MCW Researcher Harnesses AI to Pinpoint Mental Imagery in the Brain

When remembering a wedding you attended, your brain might conjure up a detailed visual scene of food, speeches, and dancing.
Just how your brain creates these images is still a mystery, but researchers are one step closer to understanding which parts of the brain help reconstruct visual scenes from memory.
In a study conducted at the Medical College of Wisconsin (MCW) and published in Science Advances, researchers combined brain images with AI tools to identify which brain network represents visual elements of memories.
Not only did they identify the medial temporal subsystem of the default mode network (MT-DMN) as a key area of the brain where visual memories are summoned, but they also captured differences in brain activation associated with a person’s individual version of a scene.
Understanding how the brain represents scenes from memory could ultimately help researchers characterize differences in mental imagery between people, including clinical populations that are affected by intrusive imagery, says Andrew Anderson, PhD, who led the study.
“We now have direct evidence that this network is involved in visualizing scenes from memory,” says Dr. Anderson, assistant professor of neurology. “And we’ve shown that using these AI tools, we can test hypotheses about the brain in a new way.”
Using AI to Connect Patterns Between MT-DMN and Visualizing Memories
Researchers had suspected that MT-DMN plays an important role in imagining scenes but lacked direct evidence linking its activity to the visual structure of those scenes.
While researchers use fMRI scanners to measure which areas of the brain are active when a person remembers a scene, it is much harder to determine whether those activity patterns reflect the visual content of what that person is imagining.
“It’s something that is difficult to study,” Dr. Anderson says.
To determine whether the visual content of memories is reflected in this network, Dr. Anderson and his team harnessed the power of AI tools that could find patterns within the data and match them across data sets.
For the study, 50 participants were asked to imagine 20 different scenarios, including shopping or going to a wedding, that drew on their own experiences. Each participant gave a brief verbal description of the mental image. Participants then underwent an fMRI scan, where they imagined the same 20 scenarios without speaking. There, researchers recorded the patterns of brain activity associated with the different memories.
But such patterns are difficult to interpret. They “are a patchwork that you’re not going to immediately understand,” Dr. Anderson says.
To connect the patterns with the visual content of participants’ memories, Dr. Anderson and his team inputted participants’ verbal descriptions into Stable Diffusion, an AI model that turns text prompts into images. Stable Diffusion acted as a sketch artist for the memories, generating five images per scenario for each participant.
Though the images were not exact renditions of what participants remembered, they provided visual models that captured plausible features of the scenes they described.
The research team then fed those images into another AI tool called a convolutional neural network (CNN). The CNN analyzed the images to find visual features associated with people, objects, buildings, and landscape elements and translated those features into numerical patterns.

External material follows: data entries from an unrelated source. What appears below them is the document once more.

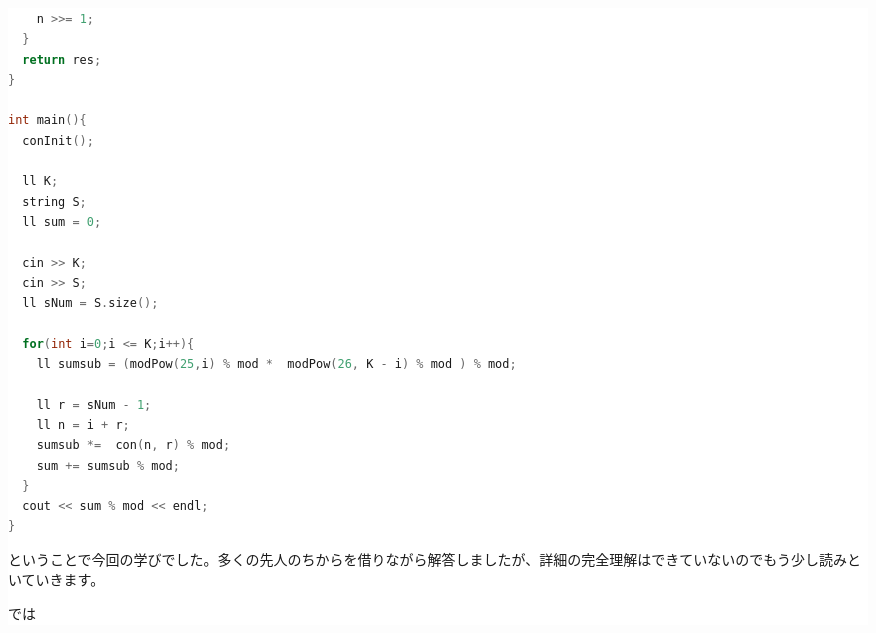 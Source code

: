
 ```cpp
    n >>= 1;
  }
  return res;
}

int main(){
  conInit();

  ll K;
  string S;
  ll sum = 0;

  cin >> K;
  cin >> S;
  ll sNum = S.size();

  for(int i=0;i <= K;i++){
    ll sumsub = (modPow(25,i) % mod *  modPow(26, K - i) % mod ) % mod;

    ll r = sNum - 1;
    ll n = i + r;
    sumsub *=  con(n, r) % mod;
    sum += sumsub % mod;
  }
  cout << sum % mod << endl;
}
```

ということで今回の学びでした。多くの先人のちからを借りながら解答しましたが、詳細の完全理解はできていないのでもう少し読みといていきます。

では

Researchers then used those patterns to measure how visually similar each imagined scenario was to the others. They asked whether the same pattern of similarities appeared in the participants’ fMRI data – for example, whether scenes that were more visually similar according to the AI model also produced more similar patterns of brain activity.
When the pattern of similarities in the image analysis matched the pattern of similarities in the fMRI data, “we’ve got an argument that this region of the brain is reflecting that visual information.”
The researchers also tested the visual model against 16 other brain networks, but the MT-DMN showed the strongest and most selective match to the visual structure of imagined scenes.
“This method does not directly tell us how the brain works, but it provides a means to probe for this visual information in particular brain networks,” Dr. Anderson says.
Laying the Groundwork for Future Communication
The visual models also captured differences in brain activity among individual participants. In the future, this approach could help quantify and compare differences in mental imagery across people, including in clinical populations where visual imagery may differ, such as in conditions involving intrusive imagery.
Dr. Anderson hopes the approach could ultimately be extended to help people with communication disorders, including people with post-stroke aphasia who have difficulty finding the words to express their thoughts and memories.
“If we can eventually learn how to interpret self-generated imagery from brain activity, it could open the door to new means of supporting communication about memories,” he says. “In principle, if we could understand what someone wants to express by interpreting imagined content from patterns of brain activity, we might one day be able to translate this into words for them.”